Sediqi never returned.
The same goes for a female athlete on Afghanistan’s Olympic team while training for the Beijing games last summer. And last month, three players and a trainer on the country’s junior soccer (football) team disappeared in Europe.
For years, Afghans have slipped across the border illegally to seek work in Iran or Pakistan, where wages are several times higher than in impoverished Afghanistan. Others have fled endemic violence.
But in recent months even the country’s stars have sought a better life overseas.
“Everybody knows why they are fleeing — they want to get citizenship in other countries. First, we have big economic problems, and we’ve also faced 30 years of war,” said Sayed Mahmood Zia Dashti, deputy chief of Afghanistan’s Olympic Committee. “They want to help their families. It’s difficult to control this.”
Last month Afghanistan’s junior soccer team traveled to Germany for training. But three players — all aged 16 — and a trainer disappeared. On future trips, the federation will ask players to give a financial guarantee they will return, said Karamuddin Karim, president of the country’s football federation.
“It’s a very big problem for us, and it give us a bad name,” Karim said.
Last summer, 19-year-old runner Mehboba Ahdyar, the only female on Afghanistan’s Olympics team, fled a training camp in Italy and sought political asylum in Norway.
Even the presidential palace isn’t immune. Last September during the U.N. General Assembly in New York, an aide in the media office, Ahmad Razi, skipped the flight back to Kabul and now lives in Canada, according to an official at the palace who asked not to be named because of the nature of the information.
A December study by the U.N. refugee agency found that widespread poverty and average annual salaries of just $800 send Afghan jobseekers to Iran, where wages are four times higher. They send back an estimated $500 million per year, some 6 percent of Afghanistan’s gross domestic product, the report found.
Defections overseas make some institutions hesitant to sponsor Afghans to go on foreign trips.
An international consultant who works on a ministry training project said he recently needed to send several Afghan employees to Canada for software training.
But Afghan officials asked that another destination be chosen, because they were afraid the Afghans would seek asylum, said the consultant, who asked not to be identified because he wasn’t authorized to release the information.
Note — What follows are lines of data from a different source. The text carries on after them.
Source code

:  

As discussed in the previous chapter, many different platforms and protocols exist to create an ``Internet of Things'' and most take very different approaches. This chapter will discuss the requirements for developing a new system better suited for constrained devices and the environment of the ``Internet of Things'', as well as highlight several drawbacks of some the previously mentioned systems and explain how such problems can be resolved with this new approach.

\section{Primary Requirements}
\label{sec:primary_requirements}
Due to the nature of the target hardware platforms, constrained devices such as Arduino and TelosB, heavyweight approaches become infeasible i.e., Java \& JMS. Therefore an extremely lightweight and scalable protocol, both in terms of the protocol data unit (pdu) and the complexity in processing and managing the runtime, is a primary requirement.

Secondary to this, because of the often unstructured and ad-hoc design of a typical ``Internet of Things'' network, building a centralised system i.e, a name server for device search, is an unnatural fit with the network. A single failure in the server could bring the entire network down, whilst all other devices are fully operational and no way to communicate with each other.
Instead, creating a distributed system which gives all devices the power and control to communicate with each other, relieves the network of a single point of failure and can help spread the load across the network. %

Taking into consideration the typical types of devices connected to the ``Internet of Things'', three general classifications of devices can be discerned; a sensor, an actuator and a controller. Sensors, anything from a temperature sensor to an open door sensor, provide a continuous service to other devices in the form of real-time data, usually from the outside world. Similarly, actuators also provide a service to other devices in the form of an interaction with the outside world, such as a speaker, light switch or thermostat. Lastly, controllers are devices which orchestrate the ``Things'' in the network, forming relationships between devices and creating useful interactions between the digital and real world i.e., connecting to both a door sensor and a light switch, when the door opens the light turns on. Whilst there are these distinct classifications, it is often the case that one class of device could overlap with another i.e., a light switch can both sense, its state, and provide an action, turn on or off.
One of the Afghans never came back, the consultant said. Because of that, and the ministry’s request, future training will be held in Africa or Southeast Asia, where Afghans might be less likely to flee, he said.
After the “Afghan Star” host Sediqi fled, it created a prime opportunity for Omid Nezami, his replacement.
The 24-year-old Nezami was a contestant on “Star” last year, placing sixth. This year he was asked to co-host. Now the show is his. This year’s finale is Friday.
“I started as a co-host, shoulder to shoulder, face to face, close to Daoud Sediqi, and he was explaining everything to me,” Nezami said. “And one thing is really interesting to me that Daoud was saying: ‘Pretend that next year I am not here. You will be the host. What will you do?’”
Nezami, who also works as a flight attendant, says he has had many opportunities to flee to Europe, but that he would rather live in Afghanistan, given Europe’s high cost of living.
“If there is another (overseas) program or festival, if Tolo sends me, I will come back, because I don’t want to escape,” Nezami said.
The new host said his predecessor on the Tolo TV program had a fiance in Holland he may have wanted to be with, but that he hasn’t heard from him. “I think Daoud is happy,” he said.